> [Goal of the exercise]
The line that contains "corridor 粗化阈值 \\" marks the end: retype the data below exactly from its first line through that line.

> [The input]

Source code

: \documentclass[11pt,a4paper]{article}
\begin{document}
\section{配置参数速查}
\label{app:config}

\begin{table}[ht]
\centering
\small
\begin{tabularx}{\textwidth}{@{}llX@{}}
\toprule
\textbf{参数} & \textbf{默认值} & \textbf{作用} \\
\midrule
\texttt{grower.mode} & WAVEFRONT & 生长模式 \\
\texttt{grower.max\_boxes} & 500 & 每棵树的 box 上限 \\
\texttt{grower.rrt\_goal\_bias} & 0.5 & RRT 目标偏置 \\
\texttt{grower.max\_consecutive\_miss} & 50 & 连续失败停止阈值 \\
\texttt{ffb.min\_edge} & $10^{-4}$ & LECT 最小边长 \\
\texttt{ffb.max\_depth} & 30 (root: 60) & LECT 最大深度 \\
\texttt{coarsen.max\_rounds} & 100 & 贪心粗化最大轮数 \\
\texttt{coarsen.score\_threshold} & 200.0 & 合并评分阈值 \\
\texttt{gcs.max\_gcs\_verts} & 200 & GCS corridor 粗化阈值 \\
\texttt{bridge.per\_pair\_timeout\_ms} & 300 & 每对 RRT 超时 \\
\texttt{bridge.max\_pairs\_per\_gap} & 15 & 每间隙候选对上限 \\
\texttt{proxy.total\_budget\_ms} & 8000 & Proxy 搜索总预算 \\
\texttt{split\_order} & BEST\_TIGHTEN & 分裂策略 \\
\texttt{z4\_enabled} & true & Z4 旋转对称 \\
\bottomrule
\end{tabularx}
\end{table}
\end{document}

> [Answer to this task]
Source code

: \documentclass[11pt,a4paper]{article}
\begin{document}
\section{配置参数速查}
\label{app:config}

\begin{table}[ht]
\centering
\small
\begin{tabularx}{\textwidth}{@{}llX@{}}
\toprule
\textbf{参数} & \textbf{默认值} & \textbf{作用} \\
\midrule
\texttt{grower.mode} & WAVEFRONT & 生长模式 \\
\texttt{grower.max\_boxes} & 500 & 每棵树的 box 上限 \\
\texttt{grower.rrt\_goal\_bias} & 0.5 & RRT 目标偏置 \\
\texttt{grower.max\_consecutive\_miss} & 50 & 连续失败停止阈值 \\
\texttt{ffb.min\_edge} & $10^{-4}$ & LECT 最小边长 \\
\texttt{ffb.max\_depth} & 30 (root: 60) & LECT 最大深度 \\
\texttt{coarsen.max\_rounds} & 100 & 贪心粗化最大轮数 \\
\texttt{coarsen.score\_threshold} & 200.0 & 合并评分阈值 \\
\texttt{gcs.max\_gcs\_verts} & 200 & GCS corridor 粗化阈值 \\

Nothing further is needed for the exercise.